Work out how many lines in the data include the string "Papers"; reply with that number alone.

···

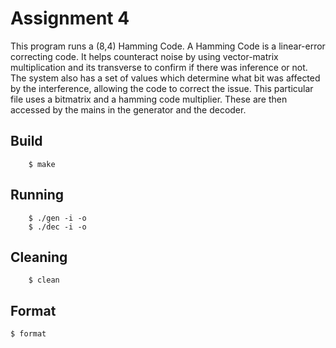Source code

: # Assignment 4

This program runs a (8,4) Hamming Code. A Hamming Code is a linear-error correcting code. It helps counteract noise by using vector-matrix multiplication and its transverse to confirm if there was inference or not. The system also has a set of values which determine what bit was affected by the interference, allowing the code to correct the issue. This particular file uses a bitmatrix and a hamming code multiplier. These are then accessed by the mains in the generator and the decoder.
## Build

        $ make

## Running

        $ ./gen -i -o 
        $ ./dec -i -o 

## Cleaning

        $ clean

## Format
	$ format

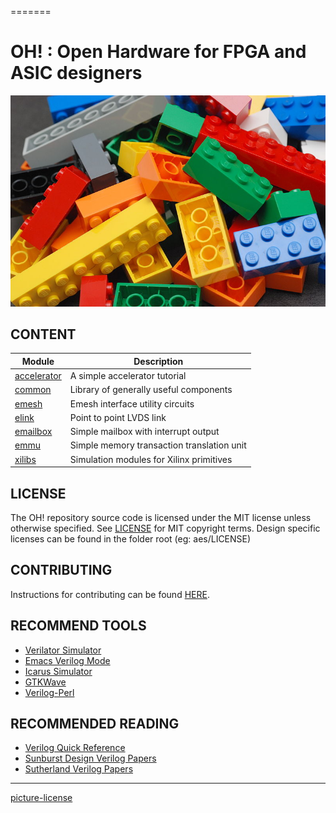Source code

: =======
# OH! : Open Hardware for FPGA and ASIC designers

![alt tag](common/docs/lego.jpg)

## CONTENT

| Module                     | Description                                 |
|----------------------------|---------------------------------------------|
| [accelerator](accelerator) | A simple accelerator tutorial               |
| [common](common)           | Library of generally useful components      |
| [emesh](emesh)             | Emesh interface utility circuits            |
| [elink](elink)             | Point to point LVDS link                    |
| [emailbox](emailbox)       | Simple mailbox with interrupt output        |
| [emmu](emmu)               | Simple memory transaction translation unit  |
| [xilibs](xilibs)           | Simulation modules for Xilinx primitives    |

## LICENSE
The OH! repository source code is licensed under the MIT license unless otherwise specified. See [LICENSE](LICENSE) for MIT copyright terms. Design specific licenses can be found in the folder root (eg: aes/LICENSE) 

## CONTRIBUTING
Instructions for contributing can be found [HERE](CONTRIBUTING.md).

## RECOMMEND TOOLS

* [Verilator Simulator](http://www.veripool.org/wiki/verilator)
* [Emacs Verilog Mode](http://www.veripool.org/wiki/verilog-mode)
* [Icarus Simulator](http://iverilog.icarus.com)
* [GTKWave](http://gtkwave.sourceforge.net)
* [Verilog-Perl](http://www.veripool.org/wiki/verilog-perl)

## RECOMMENDED READING

* [Verilog Quick Reference](verilog/verilog_reference.md)
* [Sunburst Design Verilog Papers](http://www.sunburst-design.com/papers)
* [Sutherland Verilog Papers](http://www.sutherland-hdl.com/papers.html)





----
[picture-license](https://commons.wikimedia.org/wiki/File:Lego_Color_Bricks.jpg)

···

§ ANSWER TO THIS TASK:
2